Readline read_history and write_history addition
Yitzchak Gale
gale at sefer.org
Sat Feb 2 16:14:28 EST 2008
Alexander Dunlap wrote:
>>> For instances where an exception would be too intrusive, I don't see
>>> how it would be too hard to write a wrapper function
I wrote:
>> In a library that does not have direct access to the IO
>> monad, it would be not just hard - it would be impossible.

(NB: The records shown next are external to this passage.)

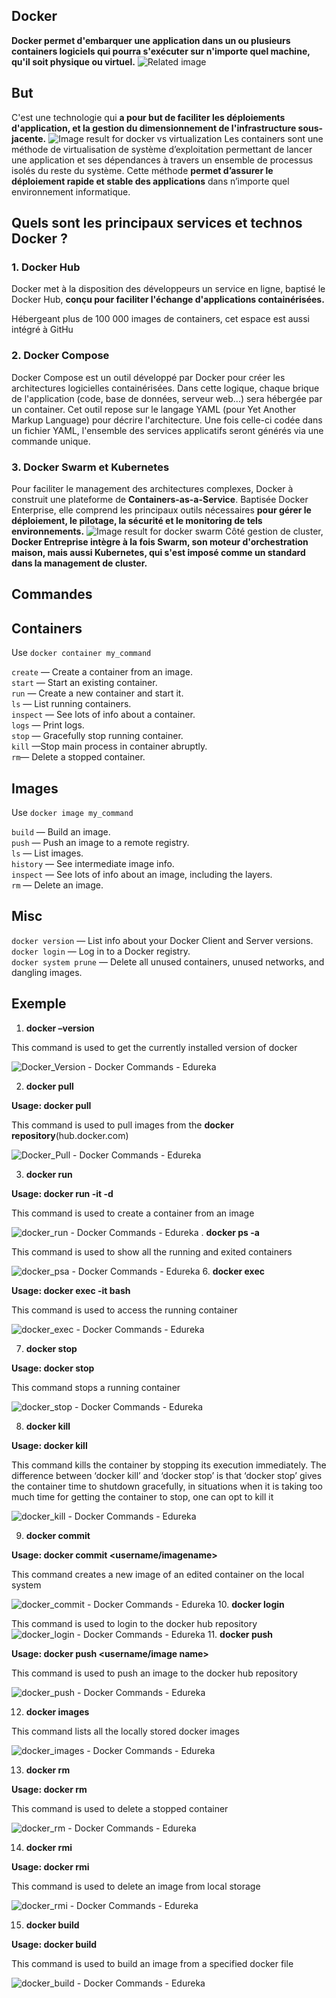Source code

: 
## Docker

**Docker permet d'embarquer une application dans un ou plusieurs containers logiciels qui pourra s'exécuter sur n'importe quel machine, qu'il soit physique ou virtuel.** 
![Related image](http://www.ourdrives.com:88/static/posts/docker_steps.png)
## But

C'est une technologie qui **a pour but de faciliter les déploiements d'application, et la gestion du dimensionnement de l'infrastructure sous-jacente.** 
![Image result for docker vs virtualization](https://www.aquasec.com/wiki/download/attachments/2854029/docker-birthday-3-intro-to-docker-slides-18-638.jpg?version=1&modificationDate=1515522843003&api=v2)
Les containers sont une méthode de virtualisation de système d’exploitation permettant de lancer une application et ses dépendances à travers un ensemble de processus isolés du reste du système. Cette méthode **permet d’assurer le déploiement rapide et stable des applications** dans n’importe quel environnement informatique.
## Quels sont les principaux services et technos Docker ?

### 1. Docker Hub

Docker met à la disposition des développeurs un service en ligne, baptisé le  Docker Hub, **conçu pour faciliter l'échange d'applications containérisées.** 

Hébergeant plus de 100 000 images de containers, cet espace est aussi intégré à GitHu

 
### 2. Docker Compose

Docker Compose est un outil développé par Docker pour créer les architectures logicielles containérisées. Dans cette logique, chaque brique de l'application (code, base de données, serveur web...) sera hébergée par un container. Cet outil repose sur le langage YAML (pour Yet Another Markup Language) pour décrire l'architecture. Une fois celle-ci codée dans un fichier YAML, l'ensemble des services applicatifs seront générés via une commande unique.



### 3. Docker Swarm et Kubernetes

Pour faciliter le management des architectures complexes, Docker à construit une plateforme de **Containers-as-a-Service**. Baptisée  Docker Enterprise, elle comprend les principaux outils nécessaires **pour gérer le déploiement, le pilotage, la sécurité et le monitoring de tels environnements.** 
![Image result for docker swarm](https://clouding.io/kb/wp-content/uploads/2018/08/KB-Swarm-Diagrama.png)
Côté gestion de cluster,  **Docker Entreprise intègre à la fois Swarm, son moteur d'orchestration maison, mais aussi Kubernetes, qui s'est imposé comme un standard dans la management de cluster.** 




## Commandes


## Containers

Use  `docker container my_command`

`create`  — Create a container from an image.  
`start` — Start an existing container.  
`run`  — Create a new container and start it.  
`ls`  — List running  containers.  
`inspect`  — See lots of info about a container.  
`logs`  — Print logs.  
`stop`  — Gracefully stop running container.  
`kill`  —Stop main process in container abruptly.  
`rm`— Delete a stopped container.

## Images

Use  `docker image my_command`

`build` — Build an image.  
`push`  — Push an image to a remote registry.  
`ls`  — List images.  
`history`  — See intermediate image info.  
`inspect`  — See lots of info about an image, including the layers.  
`rm`  — Delete an image.

## Misc

`docker version`  — List info about your Docker Client and Server versions.  
`docker login` — Log in to a Docker registry.  
`docker system prune`  — Delete all unused containers, unused networks, and dangling images.

## Exemple
1. **docker –version**

This command is used to get the currently installed version of docker

![Docker_Version - Docker Commands - Edureka](https://www.edureka.co/blog/wp-content/uploads/2017/11/Docker_Version-Docker-Commands-Edureka-3-e1510653973130.png)

2. **docker pull**

**Usage: docker pull <image name>**

This command is used to pull images from the  **docker repository**(hub.docker.com)

![Docker_Pull - Docker Commands - Edureka](https://d1jnx9ba8s6j9r.cloudfront.net/blog/wp-content/uploads/2017/11/Docker_Pull-Docker-Commands-Edureka-2-e1510653950923.png)  
  
3.  **docker run**

**Usage: docker run -it -d <image name>**

This command is used to create a container from an image

![docker_run - Docker Commands - Edureka](https://d1jnx9ba8s6j9r.cloudfront.net/blog/wp-content/uploads/2017/11/docker_run-Docker-Commands-Edureka-e1510653910376.png)
.  **docker ps -a**

This command is used to show all the running and exited containers

![docker_psa - Docker Commands - Edureka](https://d1jnx9ba8s6j9r.cloudfront.net/blog/wp-content/uploads/2017/11/docker_psa-Docker-Commands-Edureka-e1510653854892.png)
6.  **docker exec**

**Usage: docker exec -it <container id> bash**

This command is used to access the running container

![docker_exec - Docker Commands - Edureka](https://d1jnx9ba8s6j9r.cloudfront.net/blog/wp-content/uploads/2017/11/docker_exec-Docker-Commands-Edureka-e1510653829237.png)  
  
7.  **docker stop**

**Usage: docker stop <container id>**

This command stops a running container

![docker_stop - Docker Commands - Edureka](https://d1jnx9ba8s6j9r.cloudfront.net/blog/wp-content/uploads/2017/11/docker_stop-Docker-Commands-Edureka-e1510653793521.png)  
  
8.  **docker kill**

**Usage: docker kill <container id>**

This command kills the container by stopping its execution immediately. The difference between ‘docker kill’ and ‘docker stop’ is that ‘docker stop’ gives the container time to shutdown gracefully, in situations when it is taking too much time for getting the container to stop, one can opt to kill it

![docker_kill - Docker Commands - Edureka](https://d1jnx9ba8s6j9r.cloudfront.net/blog/wp-content/uploads/2017/11/docker_kill-Docker-Commands-Edureka-e1510653772661.png)  
  
9.  **docker commit**

**Usage: docker commit <conatainer id> <username/imagename>**

This command creates a new image of an edited container on the local system

![docker_commit - Docker Commands - Edureka](https://d1jnx9ba8s6j9r.cloudfront.net/blog/wp-content/uploads/2017/11/docker_commit-Docker-Commands-Edureka-e1510653734760.png)
10.  **docker login**

This command is used to login to the docker hub repository
![docker_login - Docker Commands - Edureka](https://d1jnx9ba8s6j9r.cloudfront.net/blog/wp-content/uploads/2017/11/docker_login-Docker-Commands-Edureka-1-e1510653706645.png)
11. **docker push**

**Usage: docker push <username/image name>**

This command is used to push an image to the docker hub repository

![docker_push - Docker Commands - Edureka](https://d1jnx9ba8s6j9r.cloudfront.net/blog/wp-content/uploads/2017/11/docker_push-Docker-Commands-Edureka-e1510653678749.png)  
  
12.  **docker images**

This command lists all the locally stored docker images

![docker_images - Docker Commands - Edureka](https://d1jnx9ba8s6j9r.cloudfront.net/blog/wp-content/uploads/2017/11/docker_images-Docker-Commands-Edureka-e1510653647888.png)  
  
13.  **docker rm**

**Usage: docker rm <container id>**

This command is used to delete a stopped container

![docker_rm - Docker Commands - Edureka](https://d1jnx9ba8s6j9r.cloudfront.net/blog/wp-content/uploads/2017/11/docker_rm-Docker-Commands-Edureka-e1510653622699.png)  
  
14.  **docker rmi**

**Usage: docker rmi <image-id>**

This command is used to delete an image from local storage

![docker_rmi - Docker Commands - Edureka](https://d1jnx9ba8s6j9r.cloudfront.net/blog/wp-content/uploads/2017/11/docker_rmi-Docker-Commands-Edureka-e1510653592230.png)  
  
15.  **docker build**

**Usage: docker build <path to docker file>**

This command is used to build an image from a specified docker file

![docker_build - Docker Commands - Edureka](https://d1jnx9ba8s6j9r.cloudfront.net/blog/wp-content/uploads/2017/11/docker_built-Docker-Commands-Edureka-e1510653559161.png)

[](https://www.edureka.co/docker-training)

>> That is because of type restrictions in the current versions
>> of catch, block, and friends.
Judah Jacobson wrote:
> You haven't said why something like the following would not be sufficient:
>
> readHistoryM :: MonadIO m => String -> m Bool
> readHistoryM file = liftIO $ do
> result <- try (readHistory file)
> return (result == Right ())
Because a library - other than readline itself - can't
force its users to do that.
OK. Here's a simplified real-world example. Say you want to
write a simple library that interfaces the text-to-speech facilities
available on multiple platforms. To play nicely with programs
written in a monadic style, the interface might be something like:
class MonadIO m => Speech m where
sayText :: String -> m ()
runSpeech :: m a -> IO a
instance Speech SomeSpeechSystem where
sayText t = ...
runSpeech x = do
liftIO startSomeSpeechSystem
ret <- x
liftIO stopSomeSpeechSystem
return ret
Unfortunately, bracket is not available. So if x throws an
uncaught IO exception, you may leave around zombies,
database corruption, missiles armed for launch, etc.
Well, if your speech system doesn't arm any missiles,
you may consider it a reasonable risk to use this
library in programs that could throw an IO exception
on some rare error condition.
But the proposal here is to raise the exception in a
common situation that will definitely occur in regular
usage. That may be fine in Java or Python, but it
is a bad idea for IO exceptions in Haskell.
Alexander Dunlap wrote:
> So why couldn't you have a Utils.hs file that imports System.IO and
> provides the wrapper around readHistory? Then you can use the
> tryReadHistory function in your MonadIO-exporting module _exactly_ the
> same way as the original readHistory function.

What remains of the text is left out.